Figure 3a corresponds to a pattern with 100 % “C” clones showing methylation in the mentioned 16 CpGs. This pattern was observed in the DNA from the melanoma of the index case suggesting hemizigosity. Figure 3b shows a mixed pattern and equivalent percentages with 50 % “C” clones and 50 % “W” clones, suggesting monoallelic methylation. This pattern was observed in all family members including the index case and his daughter.

Figure 3c shows schematically the contrast between the methylation status among the 27 CpGs of the “C” clones and the “W” clones. The “W” clones in this figure were selected from the total analyzed samples to clearly show the differences in methylation and highlighting the contrast of methylated CpGs between the two clones. It is observed that the methylation pattern of the “C” clones systematically involves specific CpGs where RB1 key transcription factors bind. One hundred percent of these clones showed methylation in four of the nine CpGs: 5, 8, 11, and 13, where CTCF binds [11, 12] in the 14, 15, and 16 CpGs corresponding to the consensus sequence where the RBF1 and Sp1 binding sites overlap [17, 19]; and methylation in CpG 19 is one of the two CpGs where E2F binds [18] in addition to the methylation in the Sp1 CpGs 23-24 recognition sites [20].

In contrast, in the “W” clones, methylation is observed in CpGs where no transcription factors bind or the percentage that coincides with CpGs of the “C” clones is remarkably low, as shown in the schematic representation of Fig. 3c.

Segregation of polymorphic microsatellites

Due to the father’s death (transmitter of the Rb trait), the corresponding analysis was unable to be performed.
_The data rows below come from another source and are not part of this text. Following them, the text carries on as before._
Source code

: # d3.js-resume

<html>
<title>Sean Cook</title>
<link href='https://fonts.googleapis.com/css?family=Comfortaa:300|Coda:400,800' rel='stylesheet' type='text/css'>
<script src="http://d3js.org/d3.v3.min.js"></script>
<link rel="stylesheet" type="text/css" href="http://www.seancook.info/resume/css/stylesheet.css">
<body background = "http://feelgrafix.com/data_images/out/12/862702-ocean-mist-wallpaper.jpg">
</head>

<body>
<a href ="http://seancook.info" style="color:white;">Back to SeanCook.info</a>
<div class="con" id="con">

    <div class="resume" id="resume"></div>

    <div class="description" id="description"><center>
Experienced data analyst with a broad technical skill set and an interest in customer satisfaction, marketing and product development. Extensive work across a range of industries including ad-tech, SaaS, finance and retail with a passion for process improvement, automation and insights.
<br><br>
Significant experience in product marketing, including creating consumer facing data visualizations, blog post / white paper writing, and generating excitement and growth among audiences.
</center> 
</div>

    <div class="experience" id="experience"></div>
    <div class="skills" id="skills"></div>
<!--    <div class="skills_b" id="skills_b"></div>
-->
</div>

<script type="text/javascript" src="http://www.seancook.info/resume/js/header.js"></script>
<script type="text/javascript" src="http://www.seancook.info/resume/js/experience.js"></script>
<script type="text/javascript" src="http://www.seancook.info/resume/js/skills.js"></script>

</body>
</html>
The paternal genotype was deduced from the genotype found in his offspring. Segregation of all the analyzed markers showed biological certainty of kinship between parents and children (haplotypes not shown). Figure 4 shows the genealogy of the nuclear family, and the analyzed microsatellite markers are listed. The haplotype corresponding to markers D13S317 (chromosome 13 q31.1) [21] and D16S539 (chromosome 16 q14.1) [22] in each of the family members is noted. The difference of haplotypes in these markers among those affected with Rb vs. the haplotype of these markers in the other family members is highlighted as shown in the box on the right of Fig. 4.
Fig. 4

Displays the specific segregation of haplotypes of the D13S317 and D16S539 microsatellites in members of RBF60 family that show unilateral Rb

Discussion

The studied family shows an autosomal dominant pattern characteristic of hereditary Rb with several family members affected by the condition in each generation [3]. However, the number of affected members (18 and 33 %) in generations II and III is <50 % as expected in this type of inheritance. The higher number of affected males with respect to females also deviates from this ratio. On the other hand, none of the 10 obligate carriers developed Rb and all of those affected have unilateral Rb. These familial data indicate that this corresponds to the small but significant number of families in which Rb is inherited with incomplete penetrance (IP) [3].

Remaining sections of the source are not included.